• _Your goal_:
Go through the records below and tally the lines that include "each". Answer with the number only.

• _Records shown_:
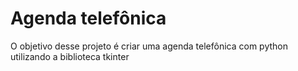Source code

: <!-- ![test image size](logo.png) -->

<!-- <img src="https://github.com/logo.pgn" width="100" > -->

# **Agenda telefônica**


O objetivo desse projeto é criar uma agenda telefônica com python utilizando a biblioteca tkinter
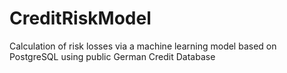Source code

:# CreditRiskModel
Calculation of risk losses via a machine learning model based on PostgreSQL using public German Credit Database
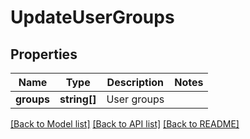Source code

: # UpdateUserGroups

## Properties
Name | Type | Description | Notes
------------ | ------------- | ------------- | -------------
**groups** | **string[]** | User groups | 

[[Back to Model list]](../../README.md#documentation-for-models) [[Back to API list]](../../README.md#documentation-for-api-endpoints) [[Back to README]](../../README.md)

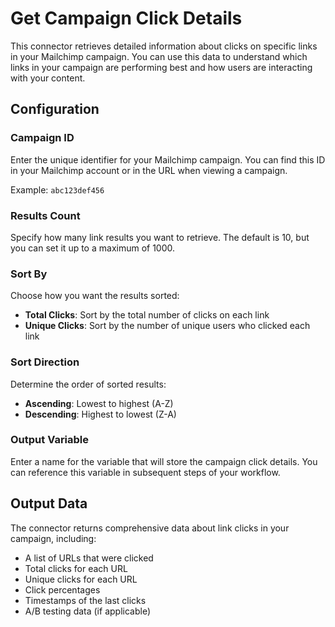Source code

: # Get Campaign Click Details

This connector retrieves detailed information about clicks on specific links in your Mailchimp campaign. You can use this data to understand which links in your campaign are performing best and how users are interacting with your content.

## Configuration

### Campaign ID
Enter the unique identifier for your Mailchimp campaign. You can find this ID in your Mailchimp account or in the URL when viewing a campaign.

Example: `abc123def456`

### Results Count
Specify how many link results you want to retrieve. The default is 10, but you can set it up to a maximum of 1000.

### Sort By
Choose how you want the results sorted:
- **Total Clicks**: Sort by the total number of clicks on each link
- **Unique Clicks**: Sort by the number of unique users who clicked each link

### Sort Direction
Determine the order of sorted results:
- **Ascending**: Lowest to highest (A-Z)
- **Descending**: Highest to lowest (Z-A)

### Output Variable
Enter a name for the variable that will store the campaign click details. You can reference this variable in subsequent steps of your workflow.

## Output Data

The connector returns comprehensive data about link clicks in your campaign, including:

- A list of URLs that were clicked
- Total clicks for each URL
- Unique clicks for each URL
- Click percentages
- Timestamps of the last clicks
- A/B testing data (if applicable)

• _Result for this exercise_:
4